The Junonia shell is unmistakable. With it’s ivory colored background that is covered with blocks of brown spots. According to my reference book, roughly one Junonia is found each day on Sanibel Island, Florida. And considering all the people on those beaches, this truly is a rare seashell find. (Junonia coloring page – print it out for free!)
The Lion’s Paw Scallop Shell
The Lion’s Paw shell (Nodipecten nodosus) is coveted by collectors. It can be as large as 6 inches across. Large shells are often what people want to find while roaming a beach. I have never found one of these amazing seashells. In fact, where I live on the East coast of Florida, I rarely find any type of scallop shell, but when I do, they usually look like the one below. The Calico scallop can be found on all beaches in Florida, and is not considered rare. I added the image here to show the similarities with the Lion’s Paw.
An outstanding feature of the Lion’s Paw scallop shell – below – is that the ridges are wider and more widely spaced. Also, the shell can be brightly colored, like the orange seen here, or even red.
The image below, from Wikimedia, with creative commons license to share, is an orange scallop shell called a “Lion’s Paw”.
The Scotch Bonnet Shell
The pretty little Scotch Bonnet (Phalium granulatum) seashell has a short, pointed spire and horizontal grooves all around it’s thick shell.

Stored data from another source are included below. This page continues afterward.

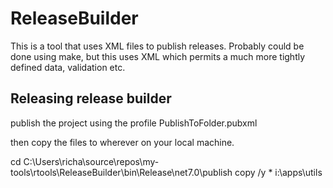 ﻿# ReleaseBuilder

This is a tool that uses XML files to publish releases. Probably could be done using make, 
but this uses XML which permits a much more tightly defined data, validation etc.

## Releasing release builder

publish the project using the profile PublishToFolder.pubxml

then copy the files to wherever on your local machine.

cd C:\Users\richa\source\repos\my-tools\rtools\ReleaseBuilder\bin\Release\net7.0\publish
copy /y * i:\apps\utils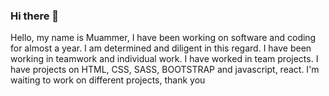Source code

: ### Hi there 👋


Hello, my name is Muammer, I have been working on software and coding for almost a year.
I am determined and diligent in this regard. I have been working in teamwork and individual work.
I have worked in team projects. I have projects on HTML, CSS, SASS, BOOTSTRAP and javascript, react.
I'm waiting to work on different projects,
thank you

Maximim length is 4 inches and coloring can be white to yellow or butterscotch. It has a curled lip along the opening and can have a check pattern, like in the shell image below.
Other Rare Seashell Suggestions
I will admit that I knew about the scarcity of the Junonia shell for years. And many people have heard of the rarely collected Lion’s Paw. I didn’t know that it could be found on Florida beaches until I did some digging.
I do not have any of the top rare seashells in my collection. I’m grateful to the people who share their photos on photo sharing sites, like Wikimedia Commons and Pixabay, which I used on this page.
For the third shell listed here, the Scotch Bonnet, I visited the “I Love Shelling” blog which is written by a woman who lives on Sanibel Island. I figured she would know which shells the locals consider to be “rare” and the Scotch Bonnet was mentioned. The Sanibel blogger has a page entitled, The Elite Three Shells.
Florida Beaches and What You’ll Find
An east coast beach will contain different shells than a Gulf Coast beach. I suspect the Keys and the Panhandle beaches will also give up an even different selection of shells. My beach-combing usually takes place in the backwater areas of the Indian River where shells differ from what I’ll see along the Atlantic ocean beaches. Anyone boating and walking the muddy sandbars in the lagoons will probably find some shells that are completely different.
Most shells I come across are caked with mud and / or green with algae. Often they are broken, and nearly always they are occupied either by their mollusk creator, or hermit crabs. I don’t collect many shells, but do get some interesting photographs for my blog.
Whenever I find something to bring home (namely an empty seashell), then it is cleaned off and either added to the dish on the coffee table, or put into the flower garden.